From 7e3c79bb1d18e49ac446159066de33470528b809 Mon Sep 17 00:00:00 2001
From: Archit Agrawal <archit18221@iiitd.ac.in>
Date: Wed, 26 Jun 2019 15:41:32 +0530
Subject: [PATCH] swh.lister.cgit: Add pagination support

Some cgit instance have a pagination. Modifiy
lister to find all the pages and list all the repos
from all the pages.
---
 README.md                            |   1 +
 swh/lister/cgit/lister.py            | 152 ++++++++++++++++++++++-----
 swh/lister/cgit/models.py            |   1 +
 swh/lister/cgit/tests/test_lister.py |  10 ++
 4 files changed, 136 insertions(+), 28 deletions(-)

diff --git a/README.md b/README.md
index acc86e2..f5c29d1 100644
--- a/README.md
+++ b/README.md
@@ -18,6 +18,7 @@ following Python modules:
 - `swh.lister.npm`
 - `swh.lister.phabricator`
 - `swh.lister.cran`
+- `swh.lister.cgit`
 
 Dependencies
 ------------
diff --git a/swh/lister/cgit/lister.py b/swh/lister/cgit/lister.py
index a16f922..4f5db9b 100644
--- a/swh/lister/cgit/lister.py
+++ b/swh/lister/cgit/lister.py
@@ -6,7 +6,7 @@ import random
 from bs4 import BeautifulSoup
 from collections import defaultdict
 import requests
-import urllib.parse
+from urllib.parse import urlparse
 
 from .models import CGitModel
 
@@ -17,22 +17,16 @@ from swh.lister.core.lister_transports import ListerOnePageApiTransport
 class CGitLister(ListerOnePageApiTransport, SimpleLister):
     MODEL = CGitModel
     LISTER_NAME = 'cgit'
-    PAGE = ''
+    PAGE = None
 
     def __init__(self, base_url, instance=None, override_config=None):
-        if not base_url.endswith('/'):
-            base_url = base_url+'/'
-        self.PAGE = base_url
 
-        # This part removes any suffix from the base url and stores it in
-        # next_url.
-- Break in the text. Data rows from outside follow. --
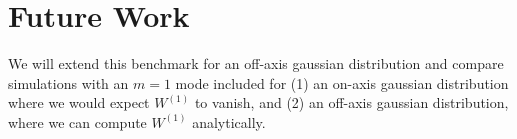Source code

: \documentclass[]{tufte-handout}
\begin{document}
\section{Future Work}

We will extend this benchmark for an off-axis gaussian distribution and compare simulations with an $m=1$ mode included for (1) an on-axis gaussian distribution where we would expect $W^{(1)}$ to vanish, and (2) an off-axis gaussian distribution, where we can compute $W^{(1)}$ analytically.


\end{document}
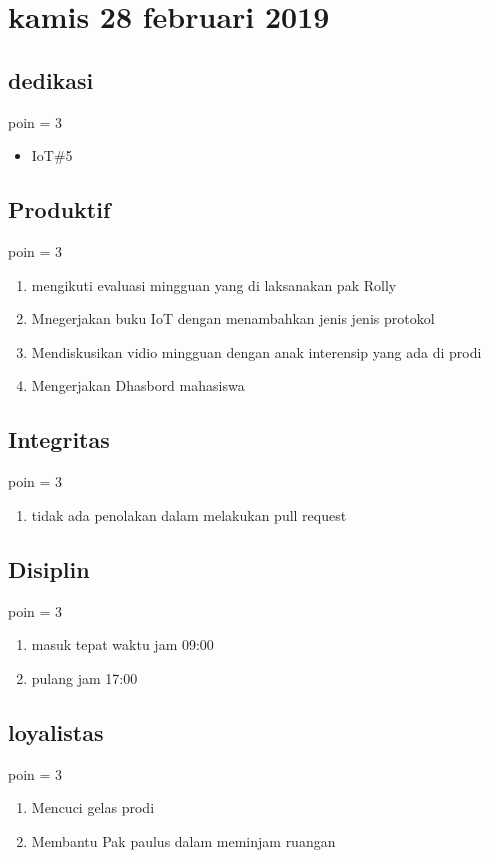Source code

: \section{kamis 28 februari 2019}
\subsection{dedikasi}
poin = 3
\begin{itemize}
  \item IoT\#5
\end{itemize}
\subsection{Produktif}
poin = 3
\begin{enumerate}
  \item mengikuti evaluasi mingguan yang di laksanakan pak Rolly
  \item Mnegerjakan buku IoT dengan menambahkan jenis jenis protokol
  \item Mendiskusikan vidio mingguan dengan anak interensip yang ada di prodi
  \item Mengerjakan Dhasbord mahasiswa 
\end{enumerate}
\subsection{Integritas}
poin = 3
\begin{enumerate}
  \item tidak ada penolakan dalam melakukan pull request
\end{enumerate}
\subsection{Disiplin}
poin = 3
\begin{enumerate}
  \item masuk tepat waktu jam 09:00
  \item pulang jam 17:00
\end{enumerate}
\subsection{loyalistas}
poin = 3
\begin{enumerate}
  \item Mencuci gelas prodi 
  \item Membantu Pak paulus dalam meminjam ruangan
\end{enumerate}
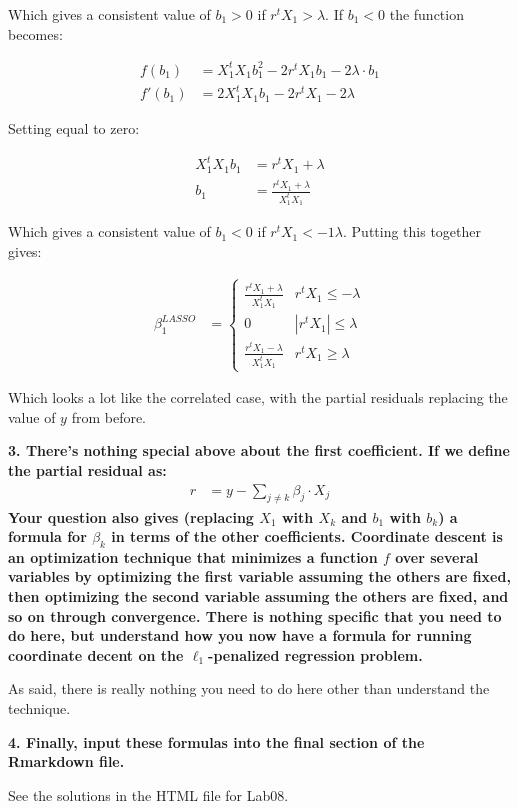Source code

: \documentclass[12pt,hidelinks]{article}
\numberwithin{equation}{section}
\begin{document}
Which gives a consistent value of $b_1 > 0$ if $r^t X_1 > \lambda$. If
$b_1 < 0$ the function becomes:

\begin{align}
f(b_1) &= X_1^t X_1 b_1^2 - 2 r^t X_1 b_1 - 2 \lambda \cdot b_1 \\
f'(b_1) &= 2 X_1^t X_1 b_1 - 2 r^t X_1 - 2 \lambda
\end{align}

Setting equal to zero:

\begin{align}
X_1^t X_1 b_1 &= r^t X_1 + \lambda \\
b_1 &= \frac{r^t X_1 + \lambda}{ X_1^t X_1}
\end{align}

Which gives a consistent value of $b_1 < 0$ if $r^t X_1 < -1 \lambda$. Putting
this together gives:

\begin{align}
\beta^{LASSO}_1 &= \begin{cases} \frac{r^t X_1 + \lambda}{ X_1^t X_1} & r^t X_1 \leq -\lambda \\
                               0 & |r^t X_1| \leq \lambda \\
                               \frac{r^t X_1 - \lambda}{ X_1^t X_1} & r^t X_1 \geq \lambda \end{cases}
\end{align}

Which looks a lot like the correlated case, with the partial residuals replacing the
value of $y$ from before.

\vspace*{12pt}

\textbf{3. There's nothing special above about the first coefficient. If we define
the partial residual as:}
\begin{align}
r &= y - \sum_{j \neq k} \beta_j \cdot X_j
\end{align}
\textbf{Your question also gives (replacing $X_1$ with $X_k$ and $b_1$ with $b_k$) a
formula for $\beta_k$ in terms of the other coefficients. Coordinate descent
is an optimization technique that minimizes a function $f$ over several variables
by optimizing the first variable assuming the others are fixed, then optimizing
the second variable assuming the others are fixed, and so on through convergence.
There is nothing specific that you need to do here, but understand how you now
have a formula for running coordinate decent on the $\ell_1$-penalized regression
problem.}

\vspace*{12pt}

As said, there is really nothing you need to do here other than understand the
technique.

\vspace*{12pt}

\textbf{4. Finally, input these formulas into the final section of the Rmarkdown
file.}

\vspace*{12pt}

See the solutions in the HTML file for Lab08.
\end{document}
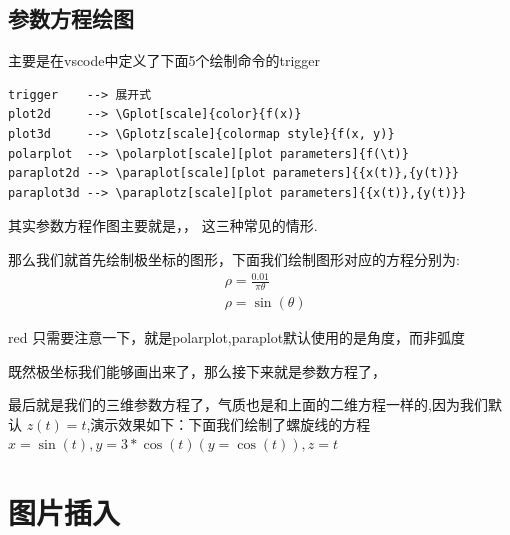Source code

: \documentclass[12pt]{article}
\begin{document}
\subsection{参数方程绘图}
主要是在vscode中定义了下面5个绘制命令的trigger
\begin{lstlisting}
trigger    --> 展开式
plot2d     --> \Gplot[scale]{color}{f(x)}
plot3d     --> \Gplotz[scale]{colormap style}{f(x, y)}
polarplot  --> \polarplot[scale][plot parameters]{f(\t)}
paraplot2d --> \paraplot[scale][plot parameters]{{x(t)},{y(t)}}
paraplot3d --> \paraplotz[scale][plot parameters]{{x(t)},{y(t)}}
\end{lstlisting}

其实参数方程作图主要就是，，
这三种常见的情形.


那么我们就首先绘制极坐标的图形，下面我们绘制图形对应的方程分别为:
\begin{align}
    & \rho = \frac{0.01}{\pi \theta}\\
    & \rho = \sin(\theta)
\end{align}

\begin{formal}{red}
    只需要注意一下，就是polarplot,paraplot默认使用的是角度，而非弧度
\end{formal}

\begin{center}
\end{center}


既然极坐标我们能够画出来了，那么接下来就是参数方程了，
\begin{center}
\end{center}

最后就是我们的三维参数方程了，气质也是和上面的二维方程一样的,因为我们默认
$z(t) = t$,演示效果如下：下面我们绘制了螺旋线的方程 $x=\sin(t),y=3*\cos(t)(y=\cos(t)),z=t$
\begin{center}
\end{center}



\section{图片插入}
\end{document}
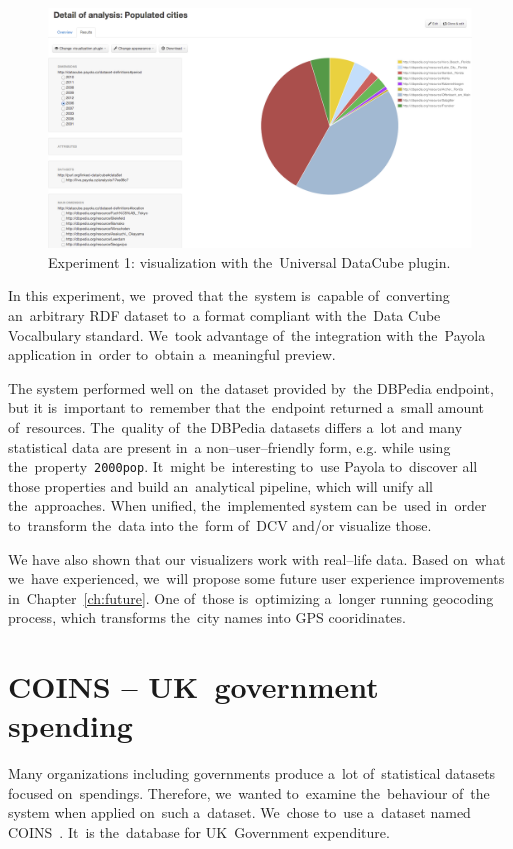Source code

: \begin{figure}
  \centering
  \includegraphics[width=140mm]{img/payola-exp-01-vis2.png}
  \caption{Experiment 1: visualization with the~Universal DataCube plugin.}
  \label{fig:payola-exp-01-vis2}
\end{figure}

In this experiment, we~proved that the~system is~capable of~converting an~arbitrary RDF dataset to~a format compliant with the~Data Cube Vocalbulary 
standard. We~took advantage of~the integration with the~Payola application in~order to~obtain a~meaningful preview.

The system performed well on~the dataset provided by~the DBPedia endpoint, but 
it is~important to~remember that the~endpoint returned a~small amount of~resources. The~quality of~the DBPedia datasets differs a~lot and many 
statistical data are present in~a non--user--friendly form, e.g. while using the~property~\texttt{2000pop}. It~might be~interesting to~use Payola to~discover 
all those properties and build an~analytical pipeline, which will unify all the~approaches. When unified, the~implemented system can be~used in~order to~transform the~data into the~form of~DCV and/or visualize those.

We have also shown that our visualizers work with real--life data. Based on~what we~have experienced, we~will propose some future user experience 
improvements in~Chapter~\ref{ch:future}. One of~those is~optimizing a~longer running 
geocoding process, which transforms the~city names into GPS cooridinates.

\section{COINS -- UK~government spending}
Many organizations including governments produce a~lot of~statistical datasets 
focused on~spendings. Therefore, we~wanted to~examine the~behaviour of~the 
system when applied on~such a~dataset. We~chose to~use a~dataset named 
COINS~\cite{coins}. It~is the~database for UK~Government expenditure.

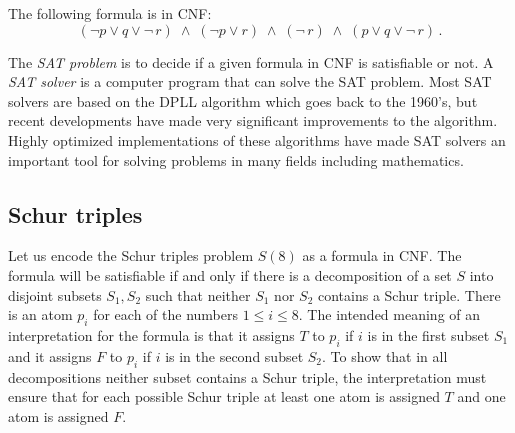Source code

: The following formula is in CNF:
\[
(\neg p \vee q \vee \neg \,r) \;\wedge\; (\neg p \vee r)
\;\wedge\; (\neg \,r)\;\wedge\;(p \vee q \vee \neg \,r)\,.
\]

The \emph{SAT problem} is to decide if a given formula in CNF is satisfiable or not. A \emph{SAT solver} is a computer program that can solve the SAT problem. Most SAT solvers are based on the DPLL algorithm which goes back to the 1960's, but recent developments have made very significant improvements to the algorithm. Highly optimized implementations of these algorithms have made SAT solvers an important tool for solving problems in many fields including mathematics.

\subsection{Schur triples}

Let us encode the Schur triples problem $S(8)$ as a formula in CNF. The formula will be satisfiable if and only if there is a decomposition of a set $S$ into disjoint subsets $S_1,S_2$ such that neither $S_1$ nor $S_2$ contains a Schur triple. There is an atom $p_i$ for each of the numbers $1\leq i \leq 8$. The intended meaning of an interpretation for the formula is that it assigns $T$ to $p_i$ if $i$ is in the first subset $S_1$ and it assigns $F$ to $p_i$ if $i$ is in the second subset $S_2$. To show that in all decompositions neither subset contains a Schur triple, the interpretation must ensure that for each possible Schur triple at least one atom is assigned $T$ and one atom is assigned $F$. 

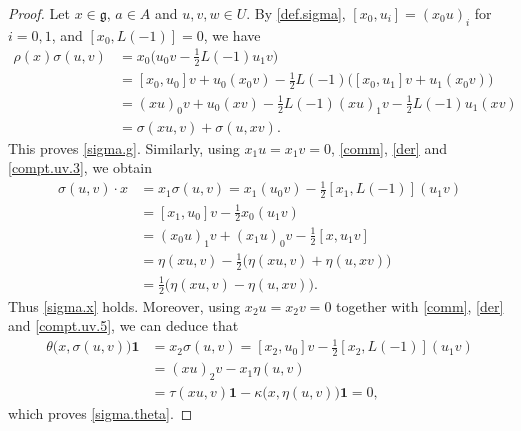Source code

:\documentclass[12pt]{article}
\numberwithin{equation}{section}
\theoremstyle{definition}
\theoremstyle{plain}
\newcommand{\fg}{\mathfrak{g}}
\newcommand{\bone}{\mathbf{1 }}
\begin{document}
\begin{proof}
Let $x\in\fg$, $a\in A$ and $u,v,w\in U$. By \eqref{def.sigma}, $[x_0,u_i]=(x_0u)_i$ for $i=0,1$, and $[x_0,L(-1)]=0$, we have
\begin{align*}
    \rho(x)\sigma(u,v)&=x_0\big(u_0v-\frac12L(-1)u_1v\big)\\
    &=[x_0,u_0]v+u_0(x_0v)-\frac{1}{2}L(-1)\big([x_0,u_1]v+u_1(x_0v)\big)\\
    &=(xu)_0v+u_0(xv)-\frac{1}{2}L(-1)(xu)_1v-\frac{1}{2}L(-1)u_1(xv)\\
    &=\sigma(xu,v)+\sigma(u,xv).
\end{align*}
This proves \eqref{sigma.g}. Similarly, using $x_1u=x_1v=0$, \eqref{comm}, \eqref{der} and \eqref{compt.uv.3}, we obtain
\begin{align*}
    \sigma(u,v)\cdot x&=x_1\sigma(u,v)=x_1(u_0v)-\frac12[x_1,L(-1)](u_1v)\\
    &=[x_1,u_0]v-\frac{1}{2}x_0(u_1v)\\
    &=(x_0u)_1v+(x_1u)_0v-\frac{1}{2}[x,u_1v]\\
    &=\eta(xu,v)-\frac{1}{2}\big(\eta(xu,v)+\eta(u,xv)\big)\\
    &=\frac12\big(\eta(xu,v)-\eta(u,xv)\big).
\end{align*}
Thus \eqref{sigma.x} holds. Moreover, using $x_2u=x_2v=0$ together with \eqref{comm}, \eqref{der} and \eqref{compt.uv.5}, we can deduce that
\begin{align*}
    \theta\big(x,\sigma(u,v)\big)\bone&=x_2\sigma(u,v)=[x_2,u_0]v-\frac{1}{2}[x_2,L(-1)](u_1v)\\
    &=(xu)_2v-x_1\eta(u,v)\\
    &=\tau(xu,v)\bone-\kappa\big(x,\eta(u,v)\big)\bone=0,
\end{align*}
which proves \eqref{sigma.theta}.


\end{proof}
\end{document}
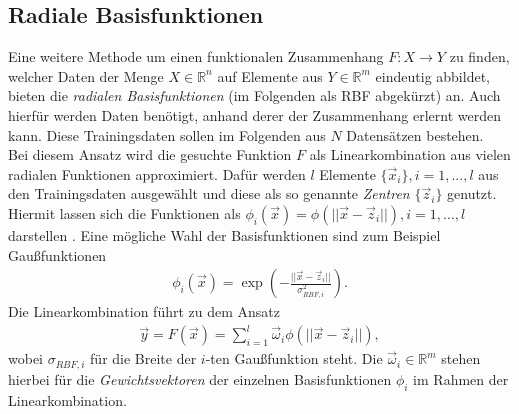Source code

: \subsection{Radiale Basisfunktionen}
Eine weitere Methode um einen funktionalen Zusammenhang $F : X \rightarrow Y$ zu finden, welcher Daten der Menge $X \in \mathbb{R}^n$ auf Elemente aus $Y \in \mathbb{R}^m$ eindeutig abbildet, bieten die \textit{radialen Basisfunktionen} (im Folgenden als \textsc{RBF} abgekürzt) an. Auch hierfür werden Daten benötigt, anhand derer der Zusammenhang erlernt werden kann. Diese Trainingsdaten sollen im Folgenden aus $N$ Datensätzen bestehen.\\

Bei diesem Ansatz wird die gesuchte Funktion $F$ als Linearkombination aus vielen radialen Funktionen approximiert. Dafür werden $l$ Elemente $\{\vec{x}_i\}, i=1,...,l$ aus den Trainingsdaten ausgewählt und diese als so genannte \textit{Zentren} $\{\vec{z}_i\}$ genutzt. Hiermit lassen sich die Funktionen als $\phi_i(\vec{x}) = \phi(||\vec{x}-\vec{z}_i||), i=1,\ldots ,l$ darstellen \citep{lowe2multi}. Eine mögliche Wahl der Basisfunktionen sind zum Beispiel Gaußfunktionen
\begin{align*}
\phi_i(\vec{x}) = \exp \left( - \frac{||\vec{x}-\vec{z}_i||}{\sigma_{RBF, i}^2} \right).
\end{align*}
Die Linearkombination führt zu dem Ansatz 
\begin{align}
\label{eq:rbf_lincomb}
\vec{y} = F(\vec{x}) = \sum^l_{i=1} \vec{\omega}_i \phi(||\vec{x} - \vec{z}_i||),
\end{align}
wobei $\sigma_{RBF, i}$ für die Breite der $i$-ten Gaußfunktion steht.
Die $\vec{\omega}_i \in \mathbb{R}^m$ stehen hierbei für die \textit{Gewichtsvektoren} der einzelnen Basisfunktionen $\phi_i$ im Rahmen der Linearkombination.\\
For example for base_url = https://git.kernel.org/pub/scm/
-        # it will convert it into https://git.kernel.org and then attach
-        # the suffix
-        (part1, part2, next_url) = self.PAGE.split('/', 2)
-        self.next_url = part1 + '//' + next_url
+        self.PAGE = base_url
+        url = urlparse(self.PAGE)
+        self.url_netloc = find_netloc(url)
 
         if not instance:
-            instance = urllib.parse.urlparse(base_url).hostname
+            instance = url.hostname
         self.instance = instance
         ListerOnePageApiTransport .__init__(self)
         SimpleLister.__init__(self, override_config=override_config)
@@ -40,11 +34,18 @@ class CGitLister(ListerOnePageApiTransport, SimpleLister):
     def list_packages(self, response):
         """List the actual cgit instance origins from the response.
 
+        Find the repos in all the pages by parsing over the HTML of
+        the `base_url`. Find the details for all the repos and return
+        them in the format of list of dictionaries.
+
         """
         repos_details = []
-        soup = BeautifulSoup(response.text, features="html.parser") \
-            .find('div', {"class": "content"})
-        repos = soup.find_all("tr", {"class": ""})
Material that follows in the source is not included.